Keeping track of every app in development, testing, and production is a challenge that many businesses face. With so much manual work, as well as the risk of errors, it’s no wonder that companies are finding new ways to manage their version control.
Version control is a critical process and is often the difference between end users being able to get on with what they need to do and the support ticket system filling up with angry requests to get things working. For businesses that try to manually handle version control, a lot of problems crop up very quickly. So what’s the solution?
If you’ve got a single developer working in 3 week sprints, the chances of your business being overwhelmed by managing changes to apps is pretty low. However, as soon as you start introducing larger teams of developers – particularly if they’re working across multiple time zones – keeping on top of version control quickly becomes a real hassle. Add deadlines to lots of separate people working on the same projects and you have a recipe for disaster.
Part of what makes PlatformManager so effective for DevOps teams is that it clearly shows the history of every app, along with a full list of changes, and which version is currently in development, test, or production. For someone managing a team of developers, this greatly improves their ability to manage the work that individual developers are doing.
Compared with other change tracking software, we have built an extraction module that takes metadata from all the files you are able to track in PlatformManager. Metadata contains the script, expressions, fields, visuals – everything. The software then carries out comparisons between the metadata and it can show things like what files you are using, what data you are storing, where it is stored, and where else it is used – so you have access to a complete data lineage.

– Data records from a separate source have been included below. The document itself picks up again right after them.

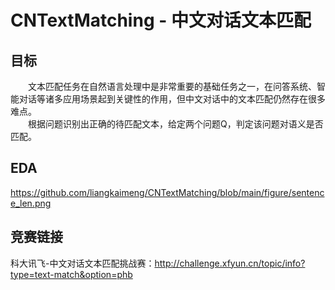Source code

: # CNTextMatching - 中文对话文本匹配

## 目标
　　文本匹配任务在自然语言处理中是非常重要的基础任务之一，在问答系统、智能对话等诸多应用场景起到关键性的作用，但中文对话中的文本匹配仍然存在很多难点。  
　　根据问题识别出正确的待匹配文本，给定两个问题Q，判定该问题对语义是否匹配。

## EDA
https://github.com/liangkaimeng/CNTextMatching/blob/main/figure/sentence_len.png


## 竞赛链接
科大讯飞-中文对话文本匹配挑战赛：http://challenge.xfyun.cn/topic/info?type=text-match&option=phb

One of our customers in Healthcare has been using PlatformManager for more than a year. One example they cite of how good the platform is was when they found an issue they wanted to solve within one of their apps. They looked at the metadata using global search and found a specific SQL query that was causing an issue, they discovered the app was last reloaded months earlier, and it turned out the app was running on old data. The speed at which they located the issue meant they fixed it in 5 minutes rather than 5 hours.
For testing, changes are the most important thing to be aware of. A tester will never have the time to run tests on absolutely every part of an app. In fact, they’re usually so pressed for time that they only want to test the changes made. Knowing exactly what those changes are makes that much quicker, speeding up deployment and eventually ROI.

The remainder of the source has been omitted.